Si d’autres sujets, comme le soutien au Nouveau Partenariat pour le développement de l’Afrique (Nepad), la corruption, l’insécurité au Soudan et en République démocratique du Congo (RDC) n’ont été qu’effleurés, un plan de lutte contre la famine dans la Corne de
l’Afrique a été signé, avec la promesse d’aider l’Éthiopie à assurer la sécurité alimentaire à cinq millions d’habitants d’ici à 2009.
Sur le sida, les Huit ont lancé l’idée d’un projet de recherche pour un vaccin contre la maladie, fondé sur un partenariat public-privé, mais Jacques Chirac a rappelé que le Fonds mondial pour le sida n’avait que peu avancé et que les fonds devaient être trouvés d’ici à deux ans. Enfin, les Huit se sont promis de financer l’éradication de la polio d’ici à 2005.
Plus concrètement, le G8 s’est engagé à former, d’ici à 2010, 75 000 nouveaux peacekeepers, surtout pour l’Afrique. L’Italie a proposé la création d’un centre de
formation de « police et gendarmes ». Bush va demander 660 millions de dollars au Congrès pour ces opérations.
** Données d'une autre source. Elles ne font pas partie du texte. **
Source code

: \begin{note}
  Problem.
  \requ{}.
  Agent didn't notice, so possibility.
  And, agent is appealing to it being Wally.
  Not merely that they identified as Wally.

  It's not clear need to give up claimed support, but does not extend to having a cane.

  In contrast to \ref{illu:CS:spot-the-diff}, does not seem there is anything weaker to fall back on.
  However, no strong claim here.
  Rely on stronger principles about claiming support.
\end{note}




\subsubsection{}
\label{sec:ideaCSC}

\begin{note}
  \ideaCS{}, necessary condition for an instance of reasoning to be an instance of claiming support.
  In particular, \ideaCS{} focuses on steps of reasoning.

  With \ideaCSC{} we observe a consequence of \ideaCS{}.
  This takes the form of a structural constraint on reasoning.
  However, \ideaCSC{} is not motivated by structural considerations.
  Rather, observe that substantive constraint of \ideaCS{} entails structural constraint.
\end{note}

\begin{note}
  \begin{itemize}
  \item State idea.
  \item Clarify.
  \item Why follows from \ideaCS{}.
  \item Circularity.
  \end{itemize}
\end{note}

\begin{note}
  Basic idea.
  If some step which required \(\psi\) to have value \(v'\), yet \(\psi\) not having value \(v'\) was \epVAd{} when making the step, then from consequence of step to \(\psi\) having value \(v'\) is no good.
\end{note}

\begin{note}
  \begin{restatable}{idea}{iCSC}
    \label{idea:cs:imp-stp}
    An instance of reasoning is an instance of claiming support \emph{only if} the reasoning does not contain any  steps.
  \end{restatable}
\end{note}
Et la Grande-Bretagne a avancé le chiffre de 12 millions de dollars annuels pour la formation.
Autre décision importante : la prolongation de deux ans de l’Initiative de réduction de la dette pour les Pays pauvres très endettés (PPTE), qui devait se terminer à la fin de 2004. Sur la réduction africaine de la dette, pas d’avancées. Les responsables britanniques sont pourtant optimistes : l’an prochain, au sommet du G8 qui se tiendra à Gleneagles, en Écosse, une solution devrait être trouvée. Tony Blair a en effet annoncé,
depuis la création de la « Commission pour l’Afrique », que « son » G8 serait consacré aux questions de développement et devrait présenter un « plan historique » pour l’Afrique.
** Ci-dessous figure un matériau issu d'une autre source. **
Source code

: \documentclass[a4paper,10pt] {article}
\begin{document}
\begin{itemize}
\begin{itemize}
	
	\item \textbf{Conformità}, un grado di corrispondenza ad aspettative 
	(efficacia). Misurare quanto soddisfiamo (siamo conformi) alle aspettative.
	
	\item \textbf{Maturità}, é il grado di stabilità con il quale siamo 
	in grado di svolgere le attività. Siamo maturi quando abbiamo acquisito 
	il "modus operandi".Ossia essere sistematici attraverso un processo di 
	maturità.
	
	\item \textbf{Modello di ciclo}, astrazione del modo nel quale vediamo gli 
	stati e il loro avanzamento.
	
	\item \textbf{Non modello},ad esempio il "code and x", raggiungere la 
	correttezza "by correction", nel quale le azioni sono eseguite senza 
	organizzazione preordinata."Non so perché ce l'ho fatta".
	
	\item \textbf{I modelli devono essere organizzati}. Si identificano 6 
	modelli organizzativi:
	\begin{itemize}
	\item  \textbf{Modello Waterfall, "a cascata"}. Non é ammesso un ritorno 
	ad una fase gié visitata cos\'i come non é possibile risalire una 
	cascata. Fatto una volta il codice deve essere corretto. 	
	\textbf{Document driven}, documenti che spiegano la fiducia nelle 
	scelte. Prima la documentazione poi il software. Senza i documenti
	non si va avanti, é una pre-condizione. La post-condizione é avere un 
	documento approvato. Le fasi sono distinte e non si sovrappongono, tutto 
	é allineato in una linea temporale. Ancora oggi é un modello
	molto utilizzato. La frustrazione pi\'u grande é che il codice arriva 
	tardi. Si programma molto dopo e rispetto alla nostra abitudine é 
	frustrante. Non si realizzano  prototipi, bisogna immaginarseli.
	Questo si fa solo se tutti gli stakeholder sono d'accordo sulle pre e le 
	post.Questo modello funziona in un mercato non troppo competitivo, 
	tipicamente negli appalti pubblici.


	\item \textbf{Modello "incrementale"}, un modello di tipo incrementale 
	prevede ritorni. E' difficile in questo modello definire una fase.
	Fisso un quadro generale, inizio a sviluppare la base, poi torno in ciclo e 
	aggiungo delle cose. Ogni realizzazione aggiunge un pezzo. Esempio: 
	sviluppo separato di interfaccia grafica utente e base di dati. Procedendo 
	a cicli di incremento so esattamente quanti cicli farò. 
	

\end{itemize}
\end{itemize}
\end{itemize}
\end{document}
En attendant, les Africains auront quand même été entendus sur un point. Les Huit ont assuré leur volonté de relancer les négociations de l’Organisation mondiale du commerce (OMC), notamment sur la question sensible des subventions agricoles. « Nous demandons à
nos ministres et à tous les membres de l’OMC de fixer définitivement les cadres de négociation d’ici à juillet, peut-on lire dans la déclaration finale. Dans le domaine
de l’agriculture, nous avons une occasion historique d’atteindre nos objectifs afin de corriger et de prévenir les restrictions et les distorsions sur les marchés agricoles mondiaux. » Le G8 a ainsi promis de s’attaquer au problème du coton, trop subventionné dans les pays du Nord. Un grand pas pour les Africains, si cette déclaration d’intention est suivie d’effet d’ici à juillet.

* Allemagne, Canada, États-Unis, France, Royaume-Uni, Italie, Japon, Russie.